Risk 1: Bitcoin prices are volatile

This is news to no one who has heard of bitcoin. Bitcoin prices rapidly fluctuate on a daily basis. This is a side effect of a new technology with low liquidity, few supporting services, and little market penetration. As the digital currency industry evolves, volume and use will continue to increase, and as new services are laid over or incorporated into the technology, such market fluctuations will even out.

Nonetheless, we are not there yet. While the typical Bitcoin enthusiast has little problem with their bitcoin holdings wildly fluctuating in value, as they have a longer term view that the commodity will increase in value, the average person on the street has no such conviction. The majority of wallets hold bitcoin, which may be worth $100 one day and $80 the next. Until the average consumer knows that they can have the same purchasing power in a month as they do today – as they can with a bank – this is a real limiting factor. Services such as Bitreserve, which lock in a price at which Bitcoin is purchased, may assist with this.

Risk 2: More Bitcoin exchanges and bitcoin banks are likely to go under

Lawson states that “many observers believe that the bitcoin industry is in crisis”, referencing the closure of Silk Road in October 2013 and Mt. Gox in February. He highlights as a risk that “More bitcoin exchanges… are likely to go under. If that happens, the bitcoins at those institutions will likely be irretrievably lost forever.”
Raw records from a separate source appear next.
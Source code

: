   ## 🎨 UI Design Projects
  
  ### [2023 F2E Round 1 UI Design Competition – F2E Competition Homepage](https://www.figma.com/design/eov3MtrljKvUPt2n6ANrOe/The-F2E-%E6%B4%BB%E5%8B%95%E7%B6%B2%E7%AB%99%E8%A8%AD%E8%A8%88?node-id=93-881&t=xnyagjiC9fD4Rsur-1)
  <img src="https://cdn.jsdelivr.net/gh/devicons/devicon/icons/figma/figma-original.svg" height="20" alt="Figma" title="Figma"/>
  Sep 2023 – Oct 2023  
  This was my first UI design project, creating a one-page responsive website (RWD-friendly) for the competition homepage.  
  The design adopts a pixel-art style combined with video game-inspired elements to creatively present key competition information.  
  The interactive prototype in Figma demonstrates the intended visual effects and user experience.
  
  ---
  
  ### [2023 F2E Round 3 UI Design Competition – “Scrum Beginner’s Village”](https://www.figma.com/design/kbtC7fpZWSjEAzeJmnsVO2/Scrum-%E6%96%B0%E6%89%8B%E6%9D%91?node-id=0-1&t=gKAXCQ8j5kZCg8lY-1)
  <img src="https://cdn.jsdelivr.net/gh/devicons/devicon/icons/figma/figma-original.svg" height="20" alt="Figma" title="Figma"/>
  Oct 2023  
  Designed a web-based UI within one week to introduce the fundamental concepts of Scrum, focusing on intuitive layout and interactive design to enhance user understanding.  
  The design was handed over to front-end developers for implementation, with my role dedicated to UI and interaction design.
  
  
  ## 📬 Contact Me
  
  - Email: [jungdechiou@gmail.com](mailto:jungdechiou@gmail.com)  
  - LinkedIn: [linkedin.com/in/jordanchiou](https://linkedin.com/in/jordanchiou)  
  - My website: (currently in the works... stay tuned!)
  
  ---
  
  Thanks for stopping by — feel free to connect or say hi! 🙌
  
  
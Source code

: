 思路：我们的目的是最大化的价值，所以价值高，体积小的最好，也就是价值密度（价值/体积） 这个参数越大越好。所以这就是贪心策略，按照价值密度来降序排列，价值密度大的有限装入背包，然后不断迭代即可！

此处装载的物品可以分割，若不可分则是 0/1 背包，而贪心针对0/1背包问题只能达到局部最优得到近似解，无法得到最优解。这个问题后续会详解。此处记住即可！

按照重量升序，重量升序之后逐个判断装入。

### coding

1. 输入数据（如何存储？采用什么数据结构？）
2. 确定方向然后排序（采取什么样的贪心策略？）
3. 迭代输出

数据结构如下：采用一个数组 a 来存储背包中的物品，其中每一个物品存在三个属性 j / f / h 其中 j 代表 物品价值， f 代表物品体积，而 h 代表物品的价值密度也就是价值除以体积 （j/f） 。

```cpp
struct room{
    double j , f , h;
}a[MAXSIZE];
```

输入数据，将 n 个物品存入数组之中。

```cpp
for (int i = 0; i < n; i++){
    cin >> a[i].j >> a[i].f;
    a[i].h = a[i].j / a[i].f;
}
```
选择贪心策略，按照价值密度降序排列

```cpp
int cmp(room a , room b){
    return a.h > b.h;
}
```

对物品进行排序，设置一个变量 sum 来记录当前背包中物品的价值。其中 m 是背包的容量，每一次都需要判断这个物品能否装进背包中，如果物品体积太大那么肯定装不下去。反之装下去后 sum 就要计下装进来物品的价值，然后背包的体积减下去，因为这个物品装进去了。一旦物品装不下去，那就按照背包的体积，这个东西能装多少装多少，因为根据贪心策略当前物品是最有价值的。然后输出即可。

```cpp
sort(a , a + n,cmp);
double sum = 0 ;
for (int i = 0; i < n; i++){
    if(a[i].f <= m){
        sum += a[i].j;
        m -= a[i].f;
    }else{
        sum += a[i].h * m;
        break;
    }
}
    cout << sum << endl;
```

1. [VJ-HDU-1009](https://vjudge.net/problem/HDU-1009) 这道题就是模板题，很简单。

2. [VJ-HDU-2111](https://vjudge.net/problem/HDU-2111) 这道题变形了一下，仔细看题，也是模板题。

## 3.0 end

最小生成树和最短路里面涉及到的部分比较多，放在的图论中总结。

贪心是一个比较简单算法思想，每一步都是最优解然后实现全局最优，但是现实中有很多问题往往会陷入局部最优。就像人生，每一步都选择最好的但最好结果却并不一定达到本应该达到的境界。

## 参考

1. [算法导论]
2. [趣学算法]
Highlighting events that happened over six months ago as representative of the direction of the industry is a stretch, to say the least. Additionally, stating that “the bitcoins” will likely be lost forever is also possibly no longer accurate, considering the reputations of investors behind many of the largest exchanges now operating. An exchange collapsing due to bad management will not immediately lose all private keys. Nonetheless, from a consumer’s perspective, what assurances do they have that their funds are protected? Bitcoin holdings are not FDIC insured. Wallets and exchanges do not require independent audits. A number are still run in the manner of a software start-up, without the governance structures and controls in place that would be expected of any financial institution. Holding people’s savings is a very different matter than providing a technology service.

Risk 3: Potential government intervention

Intervention can come in a number of forms. The two Lawson speaks to are outright banning and regulation, in particular by the CFPB. The prospect of future regulation, however, is more likely to be a benefit than a risk from the average consumer’s point of view. Increased regulation, by its definition, is intended to reduce risk, and while there have been arguments for decades over whether regulation does in fact achieve this or not, it is how the current financial paradigm operates. Consequently, the average consumer is more likely to look for increased regulation that will provide them comfort that this new technology can be trusted, and that there are legal ramifications for breaching that trust.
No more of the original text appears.